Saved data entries
··········
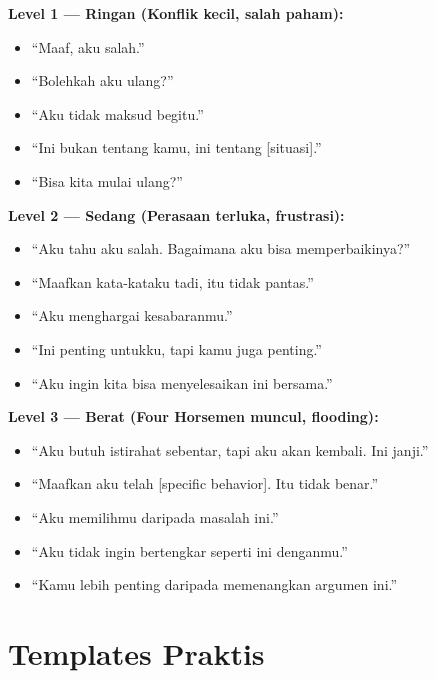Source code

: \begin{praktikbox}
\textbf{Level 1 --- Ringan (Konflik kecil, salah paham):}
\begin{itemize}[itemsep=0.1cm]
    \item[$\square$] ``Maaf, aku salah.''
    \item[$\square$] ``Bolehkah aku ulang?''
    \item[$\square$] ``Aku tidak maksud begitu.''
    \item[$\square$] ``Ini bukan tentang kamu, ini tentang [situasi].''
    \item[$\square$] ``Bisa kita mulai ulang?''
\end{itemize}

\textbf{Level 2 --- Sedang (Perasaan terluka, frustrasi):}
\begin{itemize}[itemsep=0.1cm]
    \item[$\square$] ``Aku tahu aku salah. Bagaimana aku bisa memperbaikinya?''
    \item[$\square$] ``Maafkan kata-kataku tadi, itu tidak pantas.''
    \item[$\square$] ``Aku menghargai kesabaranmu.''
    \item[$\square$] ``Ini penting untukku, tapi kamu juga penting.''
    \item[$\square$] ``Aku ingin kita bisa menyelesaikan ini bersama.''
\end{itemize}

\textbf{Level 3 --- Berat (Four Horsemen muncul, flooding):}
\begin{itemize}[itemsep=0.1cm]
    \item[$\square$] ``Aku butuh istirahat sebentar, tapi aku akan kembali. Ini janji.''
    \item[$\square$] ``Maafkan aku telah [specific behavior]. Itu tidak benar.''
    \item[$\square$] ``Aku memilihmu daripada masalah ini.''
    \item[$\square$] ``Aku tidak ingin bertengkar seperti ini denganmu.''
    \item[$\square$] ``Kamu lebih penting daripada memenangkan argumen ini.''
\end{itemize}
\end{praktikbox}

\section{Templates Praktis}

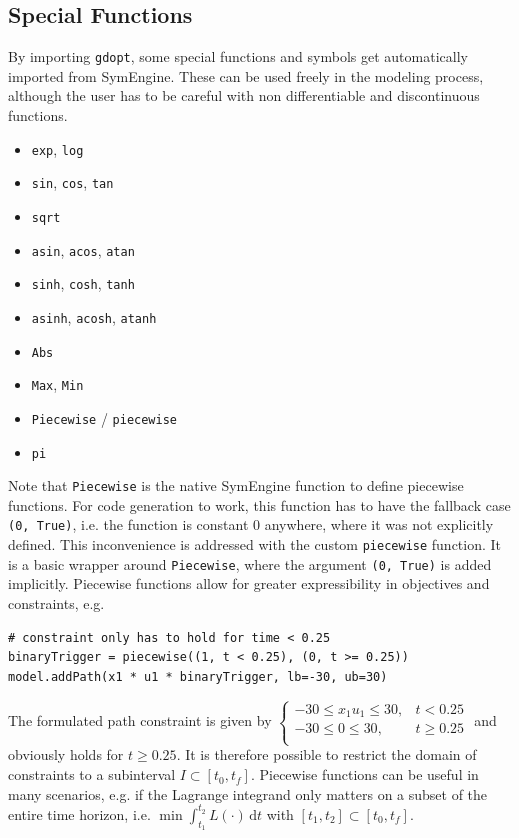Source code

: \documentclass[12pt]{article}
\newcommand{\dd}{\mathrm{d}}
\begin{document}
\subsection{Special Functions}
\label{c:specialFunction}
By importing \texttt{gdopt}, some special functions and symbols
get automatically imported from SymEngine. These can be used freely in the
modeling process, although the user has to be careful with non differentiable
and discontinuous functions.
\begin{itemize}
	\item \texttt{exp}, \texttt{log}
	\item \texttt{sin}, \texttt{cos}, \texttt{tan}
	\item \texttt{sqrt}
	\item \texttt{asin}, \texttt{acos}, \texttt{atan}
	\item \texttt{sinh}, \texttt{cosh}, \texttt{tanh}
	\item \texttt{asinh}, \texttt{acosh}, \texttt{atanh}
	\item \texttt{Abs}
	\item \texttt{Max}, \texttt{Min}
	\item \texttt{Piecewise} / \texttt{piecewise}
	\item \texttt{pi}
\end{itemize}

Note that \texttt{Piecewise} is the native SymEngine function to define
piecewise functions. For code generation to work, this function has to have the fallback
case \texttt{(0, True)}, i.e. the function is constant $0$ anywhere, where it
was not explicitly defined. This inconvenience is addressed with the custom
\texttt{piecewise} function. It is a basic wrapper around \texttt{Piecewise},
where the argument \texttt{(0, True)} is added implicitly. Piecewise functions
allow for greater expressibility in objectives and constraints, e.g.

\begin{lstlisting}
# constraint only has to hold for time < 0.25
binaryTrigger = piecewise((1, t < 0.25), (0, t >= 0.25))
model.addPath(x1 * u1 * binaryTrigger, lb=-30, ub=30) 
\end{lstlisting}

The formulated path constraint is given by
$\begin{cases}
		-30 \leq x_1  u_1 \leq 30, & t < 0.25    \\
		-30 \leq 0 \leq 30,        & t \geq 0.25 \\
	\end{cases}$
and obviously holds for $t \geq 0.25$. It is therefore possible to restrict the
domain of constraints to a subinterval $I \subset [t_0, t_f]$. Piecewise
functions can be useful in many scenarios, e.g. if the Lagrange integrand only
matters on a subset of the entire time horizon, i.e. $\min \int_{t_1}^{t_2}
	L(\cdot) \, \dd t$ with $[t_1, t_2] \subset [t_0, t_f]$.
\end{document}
··········
PROBLEM REQUIREMENTS: Wherever a line contains the string "begin", copy that line from the data.

SOLUTION FOR THIS PROBLEM:
: \begin{praktikbox}
\begin{itemize}[itemsep=0.1cm]
\begin{itemize}[itemsep=0.1cm]
\begin{itemize}[itemsep=0.1cm]
\begin{document}
\begin{itemize}
\begin{lstlisting}
$\begin{cases}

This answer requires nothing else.